What is being asked
Beginning at the line containing "FROM tbname1 LEFT", output every line to the end of the data below exactly as it appears.

Raw data
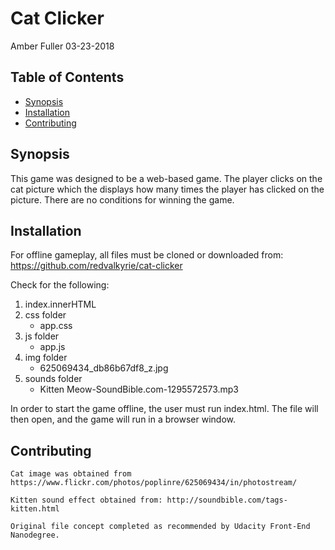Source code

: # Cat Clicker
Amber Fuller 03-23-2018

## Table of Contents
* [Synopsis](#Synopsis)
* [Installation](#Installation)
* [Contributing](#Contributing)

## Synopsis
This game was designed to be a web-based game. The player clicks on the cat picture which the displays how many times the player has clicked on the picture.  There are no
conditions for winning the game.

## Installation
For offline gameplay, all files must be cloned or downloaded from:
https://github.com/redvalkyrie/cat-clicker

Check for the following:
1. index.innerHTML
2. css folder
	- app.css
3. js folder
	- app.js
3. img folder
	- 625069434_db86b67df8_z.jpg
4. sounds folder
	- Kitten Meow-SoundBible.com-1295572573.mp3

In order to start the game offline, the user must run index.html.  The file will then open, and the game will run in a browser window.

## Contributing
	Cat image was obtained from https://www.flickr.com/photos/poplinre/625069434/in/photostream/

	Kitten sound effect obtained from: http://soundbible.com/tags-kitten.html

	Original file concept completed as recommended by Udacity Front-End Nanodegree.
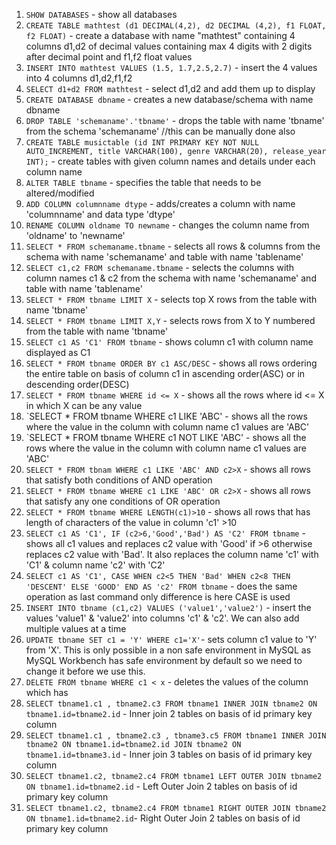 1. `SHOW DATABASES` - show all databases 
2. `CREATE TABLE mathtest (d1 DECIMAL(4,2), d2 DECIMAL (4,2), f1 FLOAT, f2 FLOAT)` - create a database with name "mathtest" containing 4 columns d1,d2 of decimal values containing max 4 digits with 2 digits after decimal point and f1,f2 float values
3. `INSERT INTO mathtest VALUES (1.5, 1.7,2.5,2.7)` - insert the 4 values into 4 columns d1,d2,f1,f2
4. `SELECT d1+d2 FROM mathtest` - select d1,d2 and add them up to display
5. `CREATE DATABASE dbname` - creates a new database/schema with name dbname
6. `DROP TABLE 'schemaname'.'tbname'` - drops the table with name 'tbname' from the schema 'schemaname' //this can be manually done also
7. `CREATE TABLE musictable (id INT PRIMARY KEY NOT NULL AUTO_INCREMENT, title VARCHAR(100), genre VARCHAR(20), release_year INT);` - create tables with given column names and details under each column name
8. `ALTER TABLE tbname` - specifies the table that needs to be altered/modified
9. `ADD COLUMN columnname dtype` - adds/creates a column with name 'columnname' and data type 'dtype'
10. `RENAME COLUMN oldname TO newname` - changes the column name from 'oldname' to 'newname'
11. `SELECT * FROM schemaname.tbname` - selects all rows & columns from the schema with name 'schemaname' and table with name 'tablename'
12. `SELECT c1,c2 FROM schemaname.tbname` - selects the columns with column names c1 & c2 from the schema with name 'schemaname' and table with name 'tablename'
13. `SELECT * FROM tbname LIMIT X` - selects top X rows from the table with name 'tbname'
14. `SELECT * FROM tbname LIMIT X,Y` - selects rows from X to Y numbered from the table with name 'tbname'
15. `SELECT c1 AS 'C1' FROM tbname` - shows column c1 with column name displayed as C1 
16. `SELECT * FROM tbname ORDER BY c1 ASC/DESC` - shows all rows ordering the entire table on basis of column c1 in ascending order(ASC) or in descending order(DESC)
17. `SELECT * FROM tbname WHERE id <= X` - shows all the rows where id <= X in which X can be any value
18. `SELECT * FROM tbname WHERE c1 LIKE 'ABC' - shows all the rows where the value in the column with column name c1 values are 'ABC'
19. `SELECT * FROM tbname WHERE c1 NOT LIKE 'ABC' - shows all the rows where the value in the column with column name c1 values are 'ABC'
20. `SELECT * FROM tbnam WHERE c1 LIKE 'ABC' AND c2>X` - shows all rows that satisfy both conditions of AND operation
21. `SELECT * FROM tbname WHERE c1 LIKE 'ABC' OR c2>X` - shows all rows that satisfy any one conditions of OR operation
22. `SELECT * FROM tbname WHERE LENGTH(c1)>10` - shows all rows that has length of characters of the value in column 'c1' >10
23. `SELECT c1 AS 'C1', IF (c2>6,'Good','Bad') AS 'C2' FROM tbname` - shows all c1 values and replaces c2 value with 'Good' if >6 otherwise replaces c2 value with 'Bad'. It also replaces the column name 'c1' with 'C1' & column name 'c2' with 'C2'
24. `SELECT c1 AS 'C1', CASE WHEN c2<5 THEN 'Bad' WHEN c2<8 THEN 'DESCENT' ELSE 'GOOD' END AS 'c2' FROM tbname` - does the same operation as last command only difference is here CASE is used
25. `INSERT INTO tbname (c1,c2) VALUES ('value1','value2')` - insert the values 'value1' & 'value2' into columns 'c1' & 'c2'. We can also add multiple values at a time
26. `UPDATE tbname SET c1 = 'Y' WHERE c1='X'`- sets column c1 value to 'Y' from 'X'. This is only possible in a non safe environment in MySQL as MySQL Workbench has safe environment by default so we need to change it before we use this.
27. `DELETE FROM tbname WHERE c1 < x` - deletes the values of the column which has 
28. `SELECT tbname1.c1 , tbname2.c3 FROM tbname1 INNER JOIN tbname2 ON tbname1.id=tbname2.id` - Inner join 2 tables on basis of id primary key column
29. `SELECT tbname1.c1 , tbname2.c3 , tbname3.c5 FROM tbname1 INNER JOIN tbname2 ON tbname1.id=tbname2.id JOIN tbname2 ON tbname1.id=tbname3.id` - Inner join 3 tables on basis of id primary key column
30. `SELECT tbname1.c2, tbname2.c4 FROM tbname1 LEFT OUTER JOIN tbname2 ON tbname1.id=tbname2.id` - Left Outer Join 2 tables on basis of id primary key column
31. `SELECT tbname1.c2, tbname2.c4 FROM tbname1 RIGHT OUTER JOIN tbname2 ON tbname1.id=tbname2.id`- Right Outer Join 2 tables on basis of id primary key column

Task output
30. `SELECT tbname1.c2, tbname2.c4 FROM tbname1 LEFT OUTER JOIN tbname2 ON tbname1.id=tbname2.id` - Left Outer Join 2 tables on basis of id primary key column
31. `SELECT tbname1.c2, tbname2.c4 FROM tbname1 RIGHT OUTER JOIN tbname2 ON tbname1.id=tbname2.id`- Right Outer Join 2 tables on basis of id primary key column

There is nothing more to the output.